= What to do =
All the entries that follow must be written out again exactly.

= Records for this task =
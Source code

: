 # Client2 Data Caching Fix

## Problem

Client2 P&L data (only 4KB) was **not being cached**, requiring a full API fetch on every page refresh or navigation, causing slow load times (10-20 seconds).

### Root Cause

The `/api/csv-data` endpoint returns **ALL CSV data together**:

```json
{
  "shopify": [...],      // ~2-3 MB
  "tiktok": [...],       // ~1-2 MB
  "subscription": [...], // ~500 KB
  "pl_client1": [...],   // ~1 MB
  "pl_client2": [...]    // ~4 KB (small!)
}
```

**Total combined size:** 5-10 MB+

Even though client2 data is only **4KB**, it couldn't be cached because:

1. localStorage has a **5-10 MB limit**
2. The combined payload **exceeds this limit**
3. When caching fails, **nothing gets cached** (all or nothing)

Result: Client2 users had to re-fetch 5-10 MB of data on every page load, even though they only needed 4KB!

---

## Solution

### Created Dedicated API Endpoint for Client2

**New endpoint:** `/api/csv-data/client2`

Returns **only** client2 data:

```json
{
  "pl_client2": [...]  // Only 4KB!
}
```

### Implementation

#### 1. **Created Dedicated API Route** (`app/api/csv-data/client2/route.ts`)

= Exercise output =
Source code

: # Client2 Data Caching Fix

## Problem

Client2 P&L data (only 4KB) was **not being cached**, requiring a full API fetch on every page refresh or navigation, causing slow load times (10-20 seconds).

### Root Cause

The `/api/csv-data` endpoint returns **ALL CSV data together**:

```json
{
  "shopify": [...],      // ~2-3 MB
  "tiktok": [...],       // ~1-2 MB
  "subscription": [...], // ~500 KB
  "pl_client1": [...],   // ~1 MB
  "pl_client2": [...]    // ~4 KB (small!)
}
```

**Total combined size:** 5-10 MB+

Even though client2 data is only **4KB**, it couldn't be cached because:

1. localStorage has a **5-10 MB limit**
2. The combined payload **exceeds this limit**
3. When caching fails, **nothing gets cached** (all or nothing)

Result: Client2 users had to re-fetch 5-10 MB of data on every page load, even though they only needed 4KB!

---

## Solution

### Created Dedicated API Endpoint for Client2

**New endpoint:** `/api/csv-data/client2`

Returns **only** client2 data:

```json
{
  "pl_client2": [...]  // Only 4KB!
}
```

### Implementation

#### 1. **Created Dedicated API Route** (`app/api/csv-data/client2/route.ts`)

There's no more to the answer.